Selection of investigations
Two independent authors were responsible for selecting the investigations to be included in the study. They reviewed the titles and abstracts of the investigations obtained through the search strategies. All investigations that were deemed relevant by either of the authors were retrieved for further assessment. Standardized forms were used to determine the eligibility of the investigations for inclusion in the study, following the criteria set forth in the study protocol. In case of any disagreements between the authors, they were resolved through discussion and consensus. If a consensus could not be reached, a third reviewer was consulted to make the final decision.
Data extraction
Two independent reviewers conducted the data extraction using a customized data extraction sheet. Any discrepancies or differences in the extracted data were resolved through consensus between the reviewers. The data extraction process involved extracting relevant information on methodological details, eligibility criteria, intervention descriptions (including specific details of the BCAA ingestion protocol), comparison groups, and outcome measures from each included investigation.

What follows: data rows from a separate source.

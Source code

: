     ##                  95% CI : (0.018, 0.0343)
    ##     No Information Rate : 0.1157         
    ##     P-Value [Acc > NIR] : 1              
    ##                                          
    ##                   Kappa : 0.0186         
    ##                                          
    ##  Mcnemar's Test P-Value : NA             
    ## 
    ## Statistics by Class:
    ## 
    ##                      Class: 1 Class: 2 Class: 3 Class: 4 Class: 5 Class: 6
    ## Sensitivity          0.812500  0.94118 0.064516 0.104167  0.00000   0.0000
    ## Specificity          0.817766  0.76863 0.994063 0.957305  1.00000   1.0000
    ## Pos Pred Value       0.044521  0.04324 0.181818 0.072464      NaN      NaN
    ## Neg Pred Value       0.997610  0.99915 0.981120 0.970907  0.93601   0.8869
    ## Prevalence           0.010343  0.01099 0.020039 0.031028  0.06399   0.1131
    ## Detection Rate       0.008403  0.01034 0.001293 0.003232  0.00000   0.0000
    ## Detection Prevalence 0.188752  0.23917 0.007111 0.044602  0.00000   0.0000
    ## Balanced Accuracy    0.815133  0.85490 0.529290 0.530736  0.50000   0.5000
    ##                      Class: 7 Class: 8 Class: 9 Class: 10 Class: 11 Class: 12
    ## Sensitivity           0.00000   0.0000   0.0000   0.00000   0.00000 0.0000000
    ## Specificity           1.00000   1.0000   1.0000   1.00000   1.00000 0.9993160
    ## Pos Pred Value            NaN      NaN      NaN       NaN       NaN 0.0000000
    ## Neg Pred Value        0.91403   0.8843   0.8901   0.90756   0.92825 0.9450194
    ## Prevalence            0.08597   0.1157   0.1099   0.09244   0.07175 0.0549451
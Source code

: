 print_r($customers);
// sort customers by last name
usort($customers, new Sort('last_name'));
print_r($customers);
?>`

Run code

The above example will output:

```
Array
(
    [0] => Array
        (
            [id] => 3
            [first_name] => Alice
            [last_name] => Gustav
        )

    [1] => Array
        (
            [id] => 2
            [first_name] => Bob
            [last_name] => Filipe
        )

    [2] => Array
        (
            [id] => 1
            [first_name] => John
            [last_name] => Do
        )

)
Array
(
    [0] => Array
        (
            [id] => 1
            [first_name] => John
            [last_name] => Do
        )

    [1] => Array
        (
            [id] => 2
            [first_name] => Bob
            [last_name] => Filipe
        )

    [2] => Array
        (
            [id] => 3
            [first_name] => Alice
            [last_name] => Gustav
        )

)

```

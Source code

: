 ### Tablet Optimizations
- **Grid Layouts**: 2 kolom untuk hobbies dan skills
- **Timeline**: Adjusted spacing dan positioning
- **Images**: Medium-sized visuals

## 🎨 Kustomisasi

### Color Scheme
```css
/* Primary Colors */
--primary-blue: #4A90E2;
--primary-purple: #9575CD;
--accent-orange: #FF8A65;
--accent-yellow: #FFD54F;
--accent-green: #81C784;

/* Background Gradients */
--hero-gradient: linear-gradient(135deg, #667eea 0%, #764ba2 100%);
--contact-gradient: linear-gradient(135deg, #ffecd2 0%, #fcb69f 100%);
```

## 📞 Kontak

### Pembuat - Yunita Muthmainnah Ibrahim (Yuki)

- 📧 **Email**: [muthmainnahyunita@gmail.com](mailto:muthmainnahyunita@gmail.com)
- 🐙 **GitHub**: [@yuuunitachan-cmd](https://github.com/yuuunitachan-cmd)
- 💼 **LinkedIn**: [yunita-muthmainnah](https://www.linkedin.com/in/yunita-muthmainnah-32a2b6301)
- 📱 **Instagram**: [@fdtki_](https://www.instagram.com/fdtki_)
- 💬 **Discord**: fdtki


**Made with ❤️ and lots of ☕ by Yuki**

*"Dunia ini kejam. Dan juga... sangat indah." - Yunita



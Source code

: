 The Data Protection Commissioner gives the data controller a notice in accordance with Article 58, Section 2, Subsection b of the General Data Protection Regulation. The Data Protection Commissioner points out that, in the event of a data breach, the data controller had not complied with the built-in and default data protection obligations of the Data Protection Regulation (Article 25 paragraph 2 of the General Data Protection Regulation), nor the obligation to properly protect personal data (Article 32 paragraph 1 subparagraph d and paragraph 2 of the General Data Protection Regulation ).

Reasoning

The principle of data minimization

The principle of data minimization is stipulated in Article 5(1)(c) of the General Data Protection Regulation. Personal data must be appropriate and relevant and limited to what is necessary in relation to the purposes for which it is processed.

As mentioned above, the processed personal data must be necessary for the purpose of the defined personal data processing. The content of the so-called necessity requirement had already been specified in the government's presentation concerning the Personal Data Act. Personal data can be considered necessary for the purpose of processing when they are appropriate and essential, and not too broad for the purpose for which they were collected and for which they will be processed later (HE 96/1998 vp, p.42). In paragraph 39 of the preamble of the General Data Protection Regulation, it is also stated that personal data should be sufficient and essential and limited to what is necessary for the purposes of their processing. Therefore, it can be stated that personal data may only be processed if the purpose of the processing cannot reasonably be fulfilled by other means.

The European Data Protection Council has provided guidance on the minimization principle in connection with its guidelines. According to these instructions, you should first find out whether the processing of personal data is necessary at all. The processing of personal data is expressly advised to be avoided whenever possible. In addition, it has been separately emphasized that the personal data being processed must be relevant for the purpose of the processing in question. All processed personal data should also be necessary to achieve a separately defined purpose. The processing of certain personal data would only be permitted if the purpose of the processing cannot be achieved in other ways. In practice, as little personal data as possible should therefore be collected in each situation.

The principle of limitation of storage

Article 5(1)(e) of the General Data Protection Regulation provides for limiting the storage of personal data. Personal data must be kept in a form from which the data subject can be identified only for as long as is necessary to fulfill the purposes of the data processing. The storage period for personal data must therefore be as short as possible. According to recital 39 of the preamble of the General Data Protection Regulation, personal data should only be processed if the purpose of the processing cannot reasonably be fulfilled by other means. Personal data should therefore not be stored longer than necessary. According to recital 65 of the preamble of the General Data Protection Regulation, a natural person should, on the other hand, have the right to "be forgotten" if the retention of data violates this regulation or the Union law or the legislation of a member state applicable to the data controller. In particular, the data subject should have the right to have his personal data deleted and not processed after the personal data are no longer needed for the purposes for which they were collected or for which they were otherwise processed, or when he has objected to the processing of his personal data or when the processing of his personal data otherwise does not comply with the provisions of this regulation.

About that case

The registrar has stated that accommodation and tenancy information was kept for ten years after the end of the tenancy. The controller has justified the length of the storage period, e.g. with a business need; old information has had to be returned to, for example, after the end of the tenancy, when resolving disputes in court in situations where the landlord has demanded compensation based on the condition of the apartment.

Measures of treatment influence
The mean differences and standard deviations were calculated for continuous outcomes in each investigation. If the continuous outcomes were measured on different scales, standardized mean differences were used. The primary focus was to extract information related to changes from the pre-intervention baseline (mean change scores), although most investigations reported follow-up scores.
In cases where there was no evidence of heterogeneity (P>0.05), a fixed-effects model was used for the meta-analysis. However, if there was significant heterogeneity detected, the results were assessed using random-effects models.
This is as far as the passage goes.